RECORDS PROVIDED section start
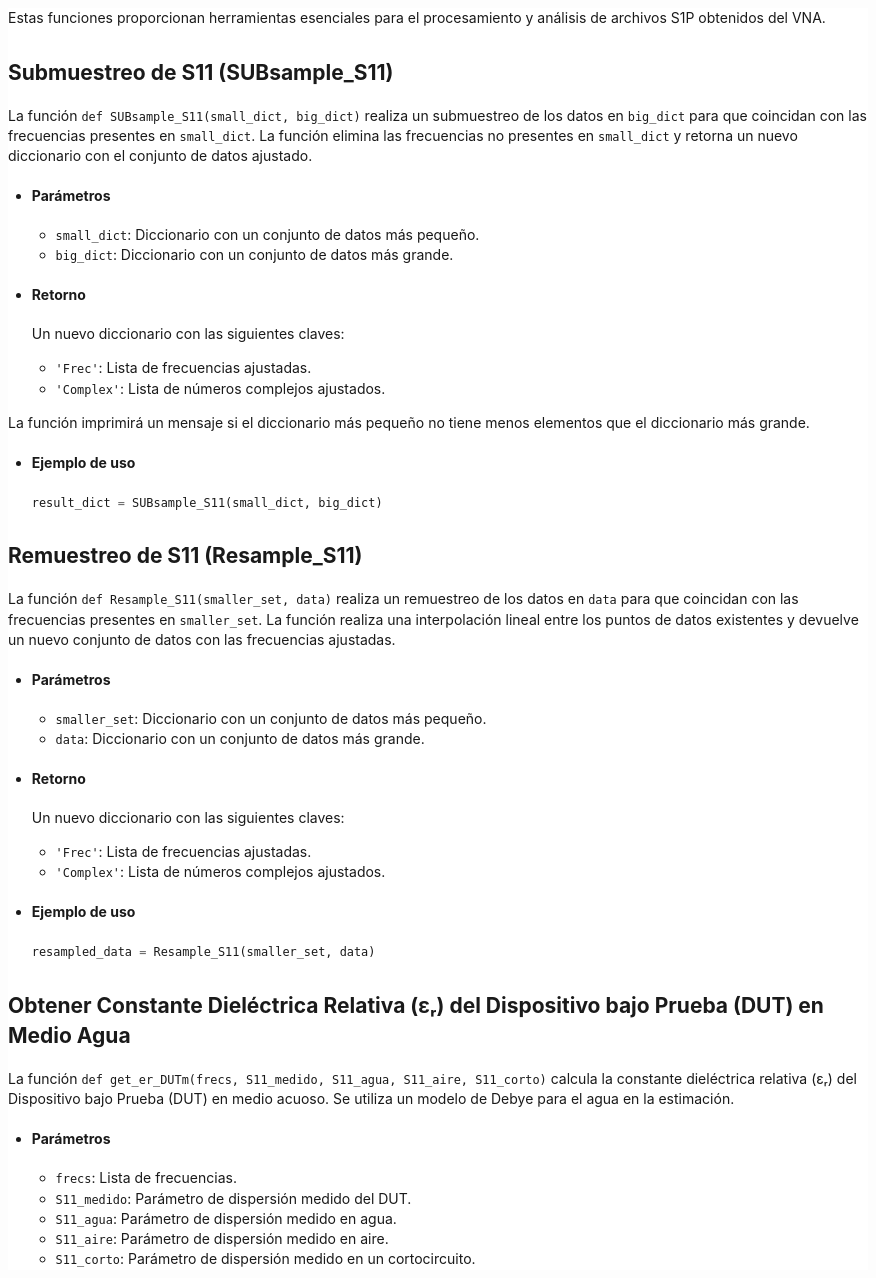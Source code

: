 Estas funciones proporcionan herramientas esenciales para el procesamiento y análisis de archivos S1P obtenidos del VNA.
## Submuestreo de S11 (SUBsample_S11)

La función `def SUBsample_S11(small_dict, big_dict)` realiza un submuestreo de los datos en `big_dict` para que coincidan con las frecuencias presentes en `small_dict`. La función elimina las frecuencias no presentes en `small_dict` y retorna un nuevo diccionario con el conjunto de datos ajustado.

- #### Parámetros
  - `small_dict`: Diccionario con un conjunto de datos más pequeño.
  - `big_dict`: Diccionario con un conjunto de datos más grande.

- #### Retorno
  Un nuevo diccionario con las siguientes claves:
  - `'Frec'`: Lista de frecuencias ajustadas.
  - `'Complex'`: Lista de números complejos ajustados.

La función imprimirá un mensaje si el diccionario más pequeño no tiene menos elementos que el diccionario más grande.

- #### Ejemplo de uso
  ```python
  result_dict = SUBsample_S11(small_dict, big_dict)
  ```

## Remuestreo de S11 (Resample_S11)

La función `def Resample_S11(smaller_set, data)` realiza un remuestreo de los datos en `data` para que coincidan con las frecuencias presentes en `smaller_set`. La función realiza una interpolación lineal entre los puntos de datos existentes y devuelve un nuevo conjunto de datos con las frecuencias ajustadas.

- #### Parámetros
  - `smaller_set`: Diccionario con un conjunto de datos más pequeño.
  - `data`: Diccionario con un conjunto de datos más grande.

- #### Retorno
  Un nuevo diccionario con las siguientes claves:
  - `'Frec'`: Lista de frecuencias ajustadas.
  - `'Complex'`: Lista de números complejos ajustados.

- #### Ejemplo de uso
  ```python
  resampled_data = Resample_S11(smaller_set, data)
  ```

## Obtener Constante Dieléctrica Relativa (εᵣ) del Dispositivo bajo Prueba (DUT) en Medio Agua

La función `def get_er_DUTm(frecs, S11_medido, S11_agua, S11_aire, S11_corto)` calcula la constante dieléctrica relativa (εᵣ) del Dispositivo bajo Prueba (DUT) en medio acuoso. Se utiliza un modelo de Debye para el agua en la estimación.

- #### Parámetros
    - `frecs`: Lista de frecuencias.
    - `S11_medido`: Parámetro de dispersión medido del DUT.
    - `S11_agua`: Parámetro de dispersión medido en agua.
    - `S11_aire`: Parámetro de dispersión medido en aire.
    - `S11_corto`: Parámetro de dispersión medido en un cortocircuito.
RECORDS PROVIDED section end
Beginning at the line that contains "Lista de frecuencias.", give again every line down to the end of the material, exactly as written, and stop there.

● ANSWER FOR THE TASK
    - `frecs`: Lista de frecuencias.
    - `S11_medido`: Parámetro de dispersión medido del DUT.
    - `S11_agua`: Parámetro de dispersión medido en agua.
    - `S11_aire`: Parámetro de dispersión medido en aire.
    - `S11_corto`: Parámetro de dispersión medido en un cortocircuito.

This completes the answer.